── Records shown

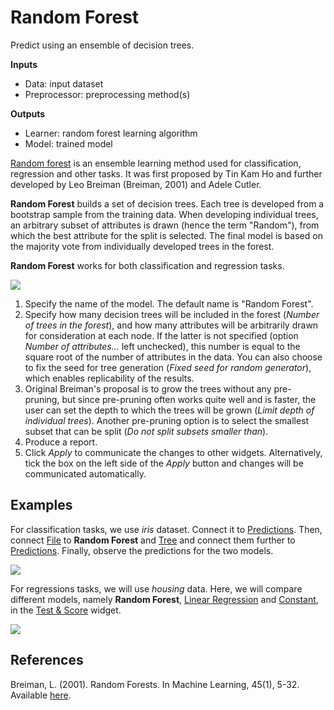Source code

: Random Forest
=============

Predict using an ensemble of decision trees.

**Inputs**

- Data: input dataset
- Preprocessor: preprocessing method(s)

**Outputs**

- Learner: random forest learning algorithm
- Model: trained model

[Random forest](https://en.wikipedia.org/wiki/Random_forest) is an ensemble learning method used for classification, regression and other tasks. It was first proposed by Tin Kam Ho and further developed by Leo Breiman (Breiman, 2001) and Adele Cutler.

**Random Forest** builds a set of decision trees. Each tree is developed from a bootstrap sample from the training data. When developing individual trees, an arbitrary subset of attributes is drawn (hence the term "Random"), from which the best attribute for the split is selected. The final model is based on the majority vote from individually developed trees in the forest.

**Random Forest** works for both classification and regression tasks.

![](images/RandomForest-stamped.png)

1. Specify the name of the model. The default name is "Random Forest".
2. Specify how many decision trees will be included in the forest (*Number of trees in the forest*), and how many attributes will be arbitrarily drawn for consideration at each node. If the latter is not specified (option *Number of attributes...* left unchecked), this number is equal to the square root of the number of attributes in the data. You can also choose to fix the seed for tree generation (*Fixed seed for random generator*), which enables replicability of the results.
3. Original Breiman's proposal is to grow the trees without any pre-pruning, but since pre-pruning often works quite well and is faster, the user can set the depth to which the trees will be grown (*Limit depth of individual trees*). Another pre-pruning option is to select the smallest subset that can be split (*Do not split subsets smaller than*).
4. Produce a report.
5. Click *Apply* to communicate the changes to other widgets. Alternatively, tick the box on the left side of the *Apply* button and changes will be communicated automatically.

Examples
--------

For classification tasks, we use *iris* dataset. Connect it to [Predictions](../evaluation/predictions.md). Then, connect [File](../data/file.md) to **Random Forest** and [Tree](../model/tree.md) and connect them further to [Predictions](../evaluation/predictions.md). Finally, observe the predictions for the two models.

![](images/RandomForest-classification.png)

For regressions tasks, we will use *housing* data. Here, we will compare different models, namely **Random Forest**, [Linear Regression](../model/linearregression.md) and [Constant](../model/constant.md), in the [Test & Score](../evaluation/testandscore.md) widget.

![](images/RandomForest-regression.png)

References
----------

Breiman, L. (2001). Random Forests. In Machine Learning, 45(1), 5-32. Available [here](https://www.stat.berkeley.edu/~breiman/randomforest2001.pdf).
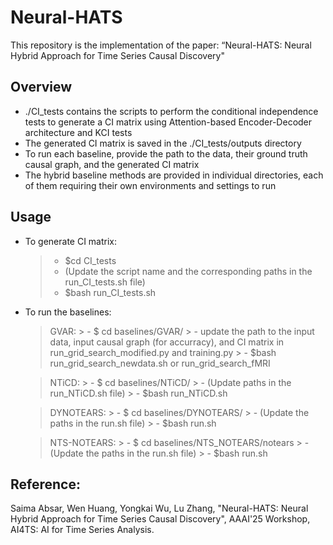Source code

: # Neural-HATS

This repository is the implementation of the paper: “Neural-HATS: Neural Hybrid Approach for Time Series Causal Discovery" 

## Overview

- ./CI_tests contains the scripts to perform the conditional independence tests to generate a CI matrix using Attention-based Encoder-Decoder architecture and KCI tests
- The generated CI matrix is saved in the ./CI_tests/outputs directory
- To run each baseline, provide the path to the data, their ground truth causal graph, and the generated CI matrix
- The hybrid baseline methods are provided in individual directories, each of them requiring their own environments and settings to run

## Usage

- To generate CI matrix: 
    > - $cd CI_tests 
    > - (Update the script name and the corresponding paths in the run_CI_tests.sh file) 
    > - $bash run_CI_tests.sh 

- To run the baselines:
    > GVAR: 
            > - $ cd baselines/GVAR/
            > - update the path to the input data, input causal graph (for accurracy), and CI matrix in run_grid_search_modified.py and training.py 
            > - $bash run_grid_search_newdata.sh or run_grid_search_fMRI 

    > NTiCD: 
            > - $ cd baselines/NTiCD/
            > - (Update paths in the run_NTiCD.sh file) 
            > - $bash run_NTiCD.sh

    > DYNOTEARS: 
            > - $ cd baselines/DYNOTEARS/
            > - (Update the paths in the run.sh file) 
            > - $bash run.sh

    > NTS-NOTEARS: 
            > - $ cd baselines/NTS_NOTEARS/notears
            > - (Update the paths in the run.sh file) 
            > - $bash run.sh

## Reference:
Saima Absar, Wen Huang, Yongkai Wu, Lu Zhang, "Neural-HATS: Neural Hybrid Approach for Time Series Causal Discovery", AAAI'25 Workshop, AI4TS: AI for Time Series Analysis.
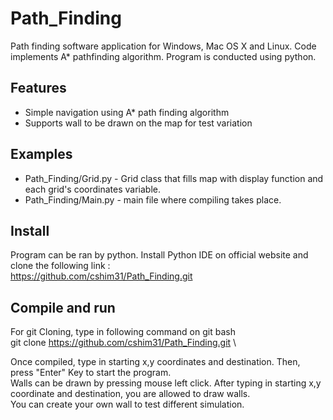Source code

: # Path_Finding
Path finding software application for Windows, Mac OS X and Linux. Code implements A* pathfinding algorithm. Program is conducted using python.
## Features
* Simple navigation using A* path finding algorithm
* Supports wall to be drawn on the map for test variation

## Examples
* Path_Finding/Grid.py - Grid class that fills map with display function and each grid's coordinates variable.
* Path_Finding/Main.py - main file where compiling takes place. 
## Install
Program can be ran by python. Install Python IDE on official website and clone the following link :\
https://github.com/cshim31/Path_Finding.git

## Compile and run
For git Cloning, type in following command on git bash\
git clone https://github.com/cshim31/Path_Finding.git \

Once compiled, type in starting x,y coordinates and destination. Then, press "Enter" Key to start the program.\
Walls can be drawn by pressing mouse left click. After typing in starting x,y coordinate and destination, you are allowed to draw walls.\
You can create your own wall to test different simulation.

────
── Records shown

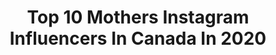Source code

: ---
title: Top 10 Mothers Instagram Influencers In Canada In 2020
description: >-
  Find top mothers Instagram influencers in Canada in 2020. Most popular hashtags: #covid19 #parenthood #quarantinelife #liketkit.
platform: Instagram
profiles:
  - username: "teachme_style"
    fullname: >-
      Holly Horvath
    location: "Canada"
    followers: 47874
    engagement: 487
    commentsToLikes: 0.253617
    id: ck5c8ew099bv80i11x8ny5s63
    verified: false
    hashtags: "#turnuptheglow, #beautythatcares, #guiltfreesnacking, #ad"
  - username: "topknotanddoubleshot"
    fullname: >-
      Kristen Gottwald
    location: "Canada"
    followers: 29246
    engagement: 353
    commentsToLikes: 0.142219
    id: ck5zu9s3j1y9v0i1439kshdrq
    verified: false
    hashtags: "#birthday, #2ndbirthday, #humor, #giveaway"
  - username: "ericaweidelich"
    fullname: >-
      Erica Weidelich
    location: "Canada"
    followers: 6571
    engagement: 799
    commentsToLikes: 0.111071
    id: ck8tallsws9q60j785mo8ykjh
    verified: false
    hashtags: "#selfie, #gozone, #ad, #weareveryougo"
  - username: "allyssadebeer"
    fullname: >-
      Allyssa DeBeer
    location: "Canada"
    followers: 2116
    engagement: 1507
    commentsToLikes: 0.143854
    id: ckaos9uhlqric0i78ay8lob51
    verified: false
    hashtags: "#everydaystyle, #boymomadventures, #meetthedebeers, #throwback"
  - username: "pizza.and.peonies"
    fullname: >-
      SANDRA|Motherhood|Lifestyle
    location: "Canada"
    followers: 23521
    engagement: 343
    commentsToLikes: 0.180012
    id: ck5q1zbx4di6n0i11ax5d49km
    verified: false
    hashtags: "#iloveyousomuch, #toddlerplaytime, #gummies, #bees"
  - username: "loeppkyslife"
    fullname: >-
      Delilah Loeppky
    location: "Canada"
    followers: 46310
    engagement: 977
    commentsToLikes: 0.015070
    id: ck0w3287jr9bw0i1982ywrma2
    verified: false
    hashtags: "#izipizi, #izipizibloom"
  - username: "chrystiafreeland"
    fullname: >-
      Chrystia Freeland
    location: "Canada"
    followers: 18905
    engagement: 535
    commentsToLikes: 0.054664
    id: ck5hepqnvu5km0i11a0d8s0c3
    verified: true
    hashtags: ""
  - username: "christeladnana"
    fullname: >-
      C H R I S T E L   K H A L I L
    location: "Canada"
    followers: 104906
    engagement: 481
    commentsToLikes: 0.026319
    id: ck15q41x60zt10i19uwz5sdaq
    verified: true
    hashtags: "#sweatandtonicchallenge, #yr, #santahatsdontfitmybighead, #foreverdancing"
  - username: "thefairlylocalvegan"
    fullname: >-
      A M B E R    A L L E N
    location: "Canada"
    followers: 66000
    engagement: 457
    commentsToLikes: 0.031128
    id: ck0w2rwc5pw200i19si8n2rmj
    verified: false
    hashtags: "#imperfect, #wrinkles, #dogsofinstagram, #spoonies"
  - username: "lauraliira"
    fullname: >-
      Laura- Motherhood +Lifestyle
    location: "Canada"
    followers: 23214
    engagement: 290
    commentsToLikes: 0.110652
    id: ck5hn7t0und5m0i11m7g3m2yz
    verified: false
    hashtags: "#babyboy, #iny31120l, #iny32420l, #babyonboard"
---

────

== Your task ==
Take every line in the preceding listing that contains "generated" and copy it.

== Exercise response ==
- The generated CI matrix is saved in the ./CI_tests/outputs directory
- To run each baseline, provide the path to the data, their ground truth causal graph, and the generated CI matrix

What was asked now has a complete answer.